I am not convinced that even this level of additional complexity is warranted.  Instead, the system can be provided, at restart, with a list of volumes that have already been recovered.  This list might even by typed in by the operator.  Any recovery action that references a volume in this list is considered to succeed without attempting to execute the action.  When the system fails in a recovery action due to a volume being offline, it adds that volume to an internal list and proceeds, types the name of the volume at the end of recovery, but does not write any "completed transaction T" records as a result of recovery.

An additional complication derives from the possibility that a transaction in the "ready" state has made updates to both online and offline volumes.  In this case, I see no alternative but for the operator to manually force the transaction outcome.

In summary: having too few drives is a bad deal.  For a real server, we should always have a drive for doing backup; perhaps that drive may be appropriated for the time required to make a clean recovery.

	--mark
*start*
00542 00024 US 
Date: 6 Jan. 1982 4:57 pm PST (Wednesday)
From: kolling.PA
Subject: Re: Recovery in the face of volume offline
In-reply-to: MBrown's message of 6-Jan-82 16:04:13 PST (Wednesday)
To: MBrown
cc: Kolling, Taft

Are we guaranteed (essentially) that we will never permanently lose a pack?  
(Are we writing the log in two places?)

Having the operator type in the list of volumes that have already been recovered
makes me extremely nervous.  One slip of the hand and the whole server's data
is potentially invalid.

Karen

*start*
01062 00024 US 
Date: 6 Jan. 1982 5:39 pm PST (Wednesday)
From: kolling.PA
Subject: Re: Recovery in the face of volume offline
In-reply-to: kolling's message of 6 Jan. 1982 4:57 pm PST (Wednesday)
To: kolling
cc: MBrown, Taft

I'm a little confused here.  Does the following work:

The system starts recovery.  Whenever it can't access a volume, it adds that
volume to its missing volume list (kept in volatile storage).  When it reaches the
end of the log, if there are any volumes in the missing volume list it prompts
the operator to mount as many of those volumes as s/he can, and then sweeps
the log again, only writing to the missing volumes.  If any are still missing at
the end of the log, it prompts and cycles again, etc. until recovery really
completes.  Then the operator never has to specify anything and can't mess up
by mounting the wrong volume, since presumably the volumeID is obtainable
from the volume by the software.  (The completed transaction T records can get
written if there are no entries in the missing volume list.)

Karen

*start*
02276 00024 US 
Date:  7-Jan-82 10:07:58 PST (Thursday)
From: MBrown.PA
Subject: Re: Recovery in the face of volume offline
In-reply-to: kolling's message of 6 Jan. 1982 5:39 pm PST (Wednesday)
To: kolling
cc: MBrown, Taft

You are not confused; something in the spirit of this proposal is certainly possible.

Whatever we do, I think it will pay minimize the distinction between the first pass of recovery (in your proposal, first pass tries to access all volumes that are mentioned anywhere in the log) and later passes (in your proposal, later passes try to access only volumes that are part of an exception list), since this distinction may be difficult to isolate in the recovery code (unless we add a distinguished field to each log record that tells what volume it references, so that the recovery manager can decode this much of every log record just as it can presently decode the type and transaction fields.)

My prejudice is also against a design that assumes that the server stays up continuously during the multiple retries, since implementing this sounds like added complexity and I think the case we are discussing is not very common.
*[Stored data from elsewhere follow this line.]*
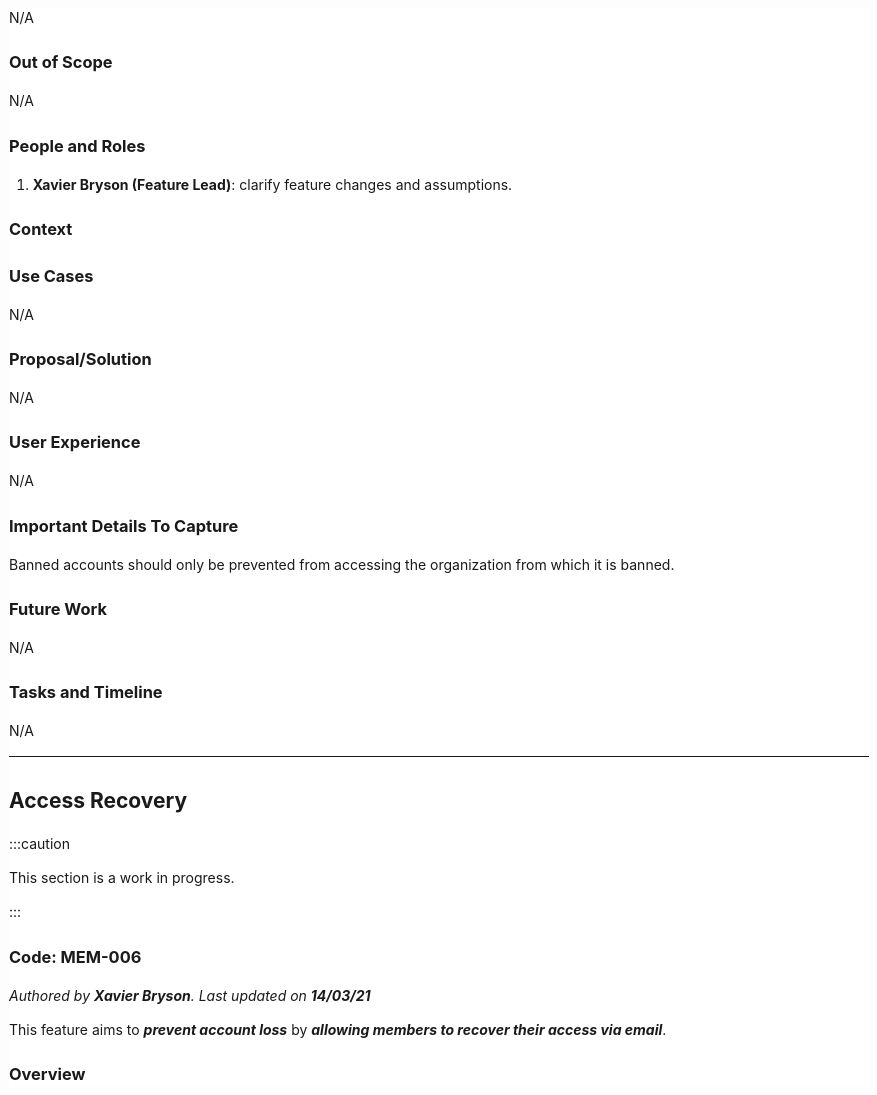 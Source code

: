 N/A

### Out of Scope

N/A

### People and Roles

1. **Xavier Bryson (Feature Lead)**: clarify feature changes and assumptions.

### Context

### Use Cases

N/A

### Proposal/Solution

N/A

### User Experience

N/A

### Important Details To Capture

Banned accounts should only be prevented from accessing the organization from which it is banned.

### Future Work

N/A

### Tasks and Timeline

N/A

---

## Access Recovery

:::caution

This section is a work in progress.

:::

### Code: MEM-006

_Authored by **Xavier Bryson**. Last updated on **14/03/21**_

This feature aims to _**prevent account loss**_ by _**allowing members to recover their access via email**_.

### Overview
That is why I proposed a solution in which when recovery fails, it really fails (the server types a message, perhaps into a file, and dies), and when it finally succeeds the server just comes up and stays up.

Questions at this level are probably best deferred until nearer to implementation.  If we can agree now NOT to log individual transaction-volume completions as they occur in recovery, then I am happy for now.  I think that would an unjustified additional complexity.
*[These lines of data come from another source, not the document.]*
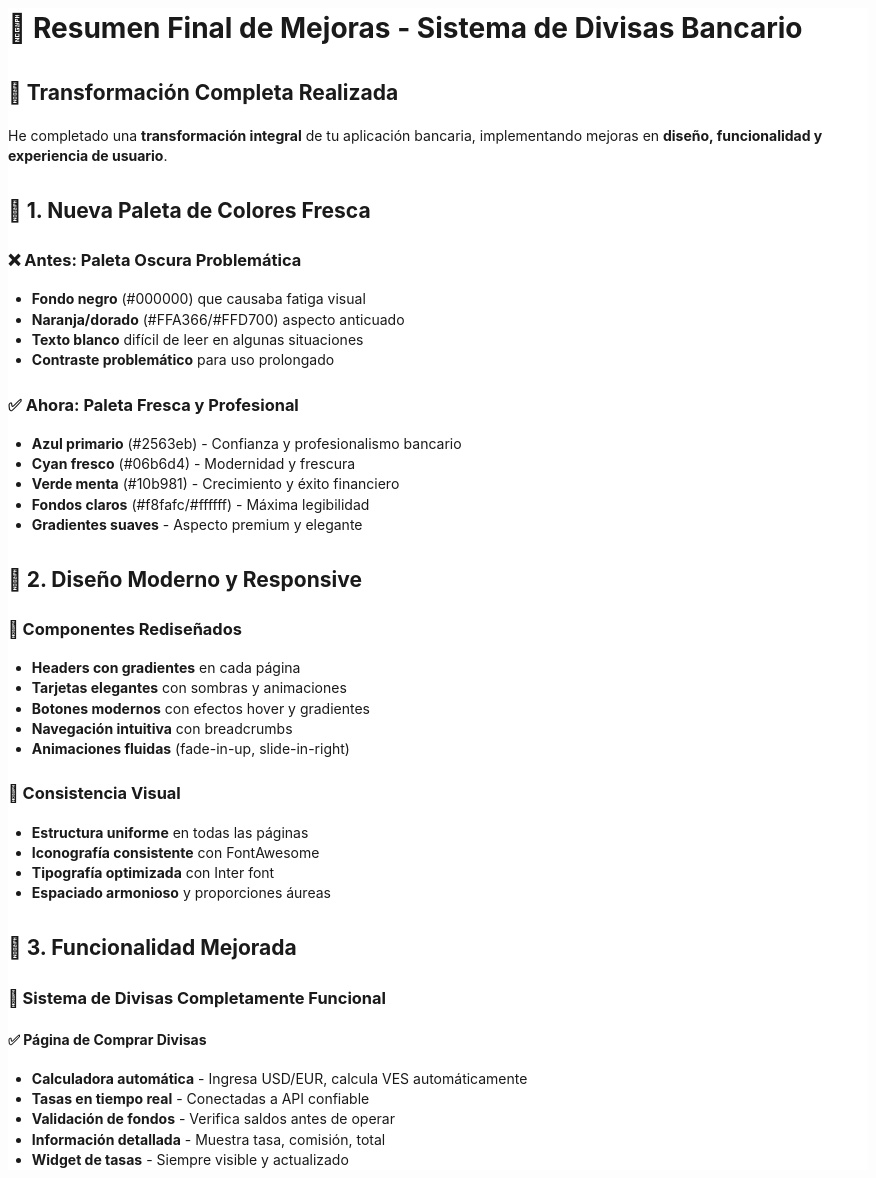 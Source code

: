 # 🎉 Resumen Final de Mejoras - Sistema de Divisas Bancario

## 🎯 Transformación Completa Realizada

He completado una **transformación integral** de tu aplicación bancaria, implementando mejoras en **diseño, funcionalidad y experiencia de usuario**.

## 🎨 1. Nueva Paleta de Colores Fresca

### ❌ Antes: Paleta Oscura Problemática
- **Fondo negro** (#000000) que causaba fatiga visual
- **Naranja/dorado** (#FFA366/#FFD700) aspecto anticuado
- **Texto blanco** difícil de leer en algunas situaciones
- **Contraste problemático** para uso prolongado

### ✅ Ahora: Paleta Fresca y Profesional
- **Azul primario** (#2563eb) - Confianza y profesionalismo bancario
- **Cyan fresco** (#06b6d4) - Modernidad y frescura
- **Verde menta** (#10b981) - Crecimiento y éxito financiero
- **Fondos claros** (#f8fafc/#ffffff) - Máxima legibilidad
- **Gradientes suaves** - Aspecto premium y elegante

## 📱 2. Diseño Moderno y Responsive

### 🎨 Componentes Rediseñados
- **Headers con gradientes** en cada página
- **Tarjetas elegantes** con sombras y animaciones
- **Botones modernos** con efectos hover y gradientes
- **Navegación intuitiva** con breadcrumbs
- **Animaciones fluidas** (fade-in-up, slide-in-right)

### 📐 Consistencia Visual
- **Estructura uniforme** en todas las páginas
- **Iconografía consistente** con FontAwesome
- **Tipografía optimizada** con Inter font
- **Espaciado armonioso** y proporciones áureas

## 🔧 3. Funcionalidad Mejorada

### 💱 Sistema de Divisas Completamente Funcional

#### ✅ Página de Comprar Divisas
- **Calculadora automática** - Ingresa USD/EUR, calcula VES automáticamente
- **Tasas en tiempo real** - Conectadas a API confiable
- **Validación de fondos** - Verifica saldos antes de operar
- **Información detallada** - Muestra tasa, comisión, total
- **Widget de tasas** - Siempre visible y actualizado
I think the discussion of media recovery ("do we ever lose a pack?") is separate from this issue ("do we ever have too few drives?")  The short answer to the media recovery question has to be: if the log is intact, we use it (along with the backup system, whatever it may be); otherwise we go to the backup system alone, and lose the guarantee of transaction-consistency.  This is true whether the log is doubly-recorded or not: doubly-recoding only makes it less likely that backup needs to be consulted for updates that were protected by the log.  It is time to do some more design of the backup system, and I am working on it.

	--mark
*start*
00352 00024 US 
Date: 8 Jan. 1982 12:49 pm PST (Friday)
From: Kolling.PA
Subject: pilot question
To: levin
cc: kolling

The manual says "Any attempt to Kill a uniform swap unit is ignored."  This
seems to imply that there is no way to implement UsePages for a space that is
divided into uniform swap units.  Is that right?  If so, why?

Karen

*start*
00571 00024 US 
Date: 8 Jan. 1982 1:32 pm PST (Friday)
From: Levin.PA
Subject: Re: pilot question
In-reply-to: Your message of 8 Jan. 1982 12:49 pm PST (Friday)
To: Kolling

The implementation of uniform swap units is a kludge:  there is NO information
stored on a per-swap-unit basis.  Thus, Pilot can't remember that one swap unit
of a space is dead while another is alive (dead = disk contents uninteresting).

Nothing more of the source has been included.